# Meat left out on the counter a little too long



## JerzeyGSD

So yesterday my boyfriends roommate left a steak on the counter to thaw. Usually when I see this I put them into the fridge because, well, thawing on the counter just isn't a good idea. Yesterday, however, I didn't. Then, later that night, I saw the steak (still in wrapper) in the trash! I was wondering if the steak that might just be a little TOO thawed out for a human to eat still be good for the dog? Would I have been able to just throw half of it down for her MM and save the other half for the next nights meal and have it all be okay? Or should I just let the steak go in the trash?

If I remember correctly I saw it out on the counter that morning then, later than same night, in the trash. Is a day's worth of thawing just too much no matter what? If not, how can I tell when it's been sitting out just a little too long, even for Jerzey?


----------



## flyinghayden

I don't think I would feed it raw because of bacteria, but cooking should be fine. It would have sat for hours before it thawed enough to begin to breed bacs, it probably would have been fine for human consumption as well. Feel the surface of the meat. If it feel sticky or slimy, then it probably is too far gone, if not, cook it. And wash your hands well afterward.


----------



## ahlamarana

Feed it! Holy cow, I've fed some meat to the dogs that smelled bad enough to make me pick it up with tongs.







They like it that way!

I also regularly leave bags of frozen "dog food" on the counter to thaw all day while I'm at work (11 hours). It's not even slightly cold anymore by the time I get home. 

I have yet to see meat that is too bad to feed to the dogs. Maybe if it was left on the counter for like a week I would think twice.


----------



## flyinghayden

> Originally Posted By: ahlamaranaFeed it! Holy cow, I've fed some meat to the dogs that smelled bad enough to make me pick it up with tongs.
> 
> 
> 
> 
> 
> 
> 
> They like it that way!
> 
> I also regularly leave bags of frozen "dog food" on the counter to thaw all day while I'm at work (11 hours). It's not even slightly cold anymore by the time I get home.
> 
> I have yet to see meat that is too bad to feed to the dogs. Maybe if it was left on the counter for like a week I would think twice.

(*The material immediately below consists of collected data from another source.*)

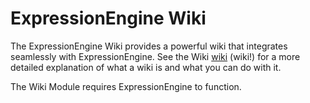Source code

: # ExpressionEngine Wiki

The ExpressionEngine Wiki provides a powerful wiki that integrates seamlessly with ExpressionEngine. See the Wiki [wiki](https://github.com/EllisLab/Wiki/wiki) (wiki!) for a more detailed explanation of what a wiki is and what you can do with it. 

The Wiki Module requires ExpressionEngine to function.  

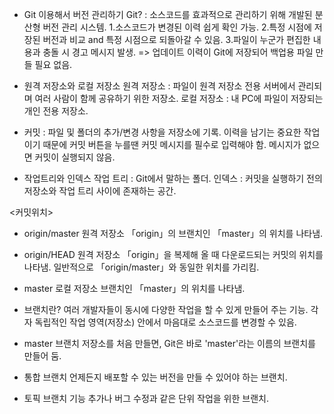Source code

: - Git 이용해서 버전 관리하기
Git? : 소스코드를 효과적으로 관리하기 위해 개발된 분산형 버전 관리 시스템.
1.소스코드가 변경된 이력 쉽게 확인 가능.
2.특정 시점에 저장된 버전과 비교 and 특정 시점으로 되돌아갈 수 있음.
3.파일이 누군가 편집한 내용과 충돌 시 경고 메시지 발생.
=> 업데이트 이력이 Git에 저장되어 백업용 파일 만들 필요 없음.

- 원격 저장소와 로컬 저장소
원격 저장소 : 파일이 원격 저장소 전용 서버에서 관리되며 여러 사람이 함께 공유하기 위한 저장소.
로컬 저장소 : 내 PC에 파일이 저장되는 개인 전용 저장소.

- 커밋 : 파일 및 폴더의 추가/변경 사항을 저장소에 기록.
이력을 남기는 중요한 작업이기 때문에 커밋 버튼을 누를땐 커밋 메시지를 필수로 입력해야 함. 메시지가 없으면 커밋이 실행되지 않음.

- 작업트리와 인덱스
작업 트리 : Git에서 말하는 폴더.
인덱스 : 커밋을 실행하기 전의 저장소와 작업 트리 사이에 존재하는 공간.

<커밋위치>
- origin/master
원격 저장소 「origin」의 브랜치인 「master」의 위치를 나타냄.

- origin/HEAD
원격 저장소 「origin」을 복제해 올 때 다운로드되는 커밋의 위치를 나타냄.
일반적으로 「origin/master」와 동일한 위치를 가리킴.
- master
로컬 저장소 브랜치인 「master」의 위치를 나타냄.




- 브랜치란?
여러 개발자들이 동시에 다양한 작업을 할 수 있게 만들어 주는 기능.
각자 독립적인 작업 영역(저장소) 안에서 마음대로 소스코드를 변경할 수 있음.

- master 브랜치
저장소를 처음 만들면, Git은 바로 'master'라는 이름의 브랜치를 만들어 둠.

- 통합 브랜치
언제든지 배포할 수 있는 버전을 만들 수 있어야 하는 브랜치.

- 토픽 브랜치
기능 추가나 버그 수정과 같은 단위 작업을 위한 브랜치.

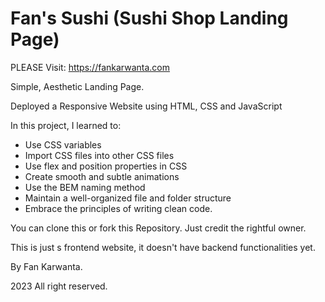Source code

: # Fan's Sushi (Sushi Shop Landing Page)

PLEASE Visit: https://fankarwanta.com

Simple, Aesthetic Landing Page.

Deployed a Responsive Website using HTML, CSS and JavaScript

In this project, I learned to:
- Use CSS variables
- Import CSS files into other CSS files
- Use flex and position properties in CSS
- Create smooth and subtle animations
- Use the BEM naming method
- Maintain a well-organized file and folder structure
-  Embrace the principles of writing clean code.

You can clone this or fork this Repository. Just credit the rightful owner.

This is just s frontend website, it doesn't have backend functionalities yet.

By Fan Karwanta.

2023 All right reserved.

SSSHHHHH! Truthfully back in the day, I have myself eaten meat that smelled bad enough you had to wear a mask to handle it!!! Probably why my brain is all goofed up.


----------



## ahlamarana

> Quote:=flyinghayden
> SSSHHHHH! Truthfully back in the day, I have myself eaten meat that smelled bad enough you had to wear a mask to handle it!!! Probably why my brain is all goofed up.


----------



## ChancetheGSD

I say feed it! If it's only been a day I don't see any problem with it. It's how I get a lot of free meat for Chance.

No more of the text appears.